• [Exercise aim]: From the listing below, extract every line containing "when".

• [Records supplied]:

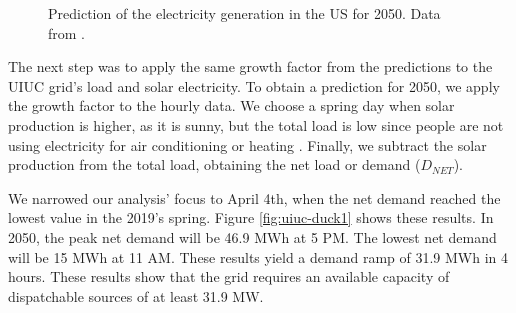 \begin{figure}[htbp!]
    \centering
    \hfill
    \caption{Prediction of the electricity generation in the \gls{US} for 2050. Data from \cite{us_energy_information_administration_electric_2020}.}
    \label{fig:prediction}
\end{figure}

The next step was to apply the same growth factor from the predictions to the \gls{UIUC} grid's load and solar electricity.
To obtain a prediction for 2050, we apply the growth factor to the hourly data.
We choose a spring day when solar production is higher, as it is sunny, but the total load is low since people are not using electricity for air conditioning or heating \cite{us_department_of_energy_confronting_2017}.
Finally, we subtract the solar production from the total load, obtaining the net load or demand ($D_{NET}$).

We narrowed our analysis' focus to April 4th, when the net demand reached the lowest value in the 2019's spring.
Figure \ref{fig:uiuc-duck1} shows these results.
In 2050, the peak net demand will be 46.9 MWh at 5 PM.
The lowest net demand will be 15 MWh at 11 AM.
These results yield a demand ramp of 31.9 MWh in 4 hours.
These results show that the grid requires an available capacity of dispatchable sources of at least 31.9 MW.

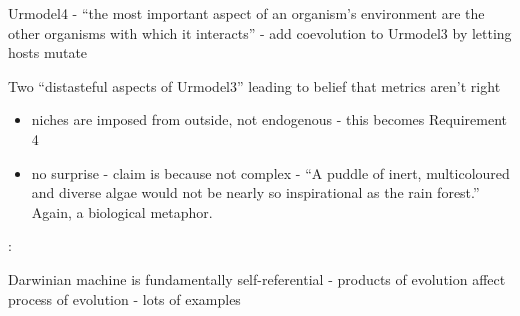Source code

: 	
	Urmodel4 - ``the most important aspect of an organism's environment
	are the other organisms with which it interacts'' - add coevolution to
	Urmodel3 by letting hosts mutate
	
	Two ``distasteful aspects of Urmodel3'' leading to belief that metrics
	aren't right
	
	
	\begin{itemize}
		\item
		
		niches are imposed from outside, not endogenous - this becomes
		Requirement 4
		
		\item
		
		no surprise - claim is because not complex - ``A puddle of inert,
		multicoloured and diverse algae would not be nearly so inspirational
		as the rain forest.'' Again, a biological metaphor.
		
	\end{itemize}


\autocite{Watson2015}:

	Darwinian machine is fundamentally self-referential - products of
	evolution affect process of evolution - lots of examples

• [Output for this exercise]:
We choose a spring day when solar production is higher, as it is sunny, but the total load is low since people are not using electricity for air conditioning or heating \cite{us_department_of_energy_confronting_2017}.
We narrowed our analysis' focus to April 4th, when the net demand reached the lowest value in the 2019's spring.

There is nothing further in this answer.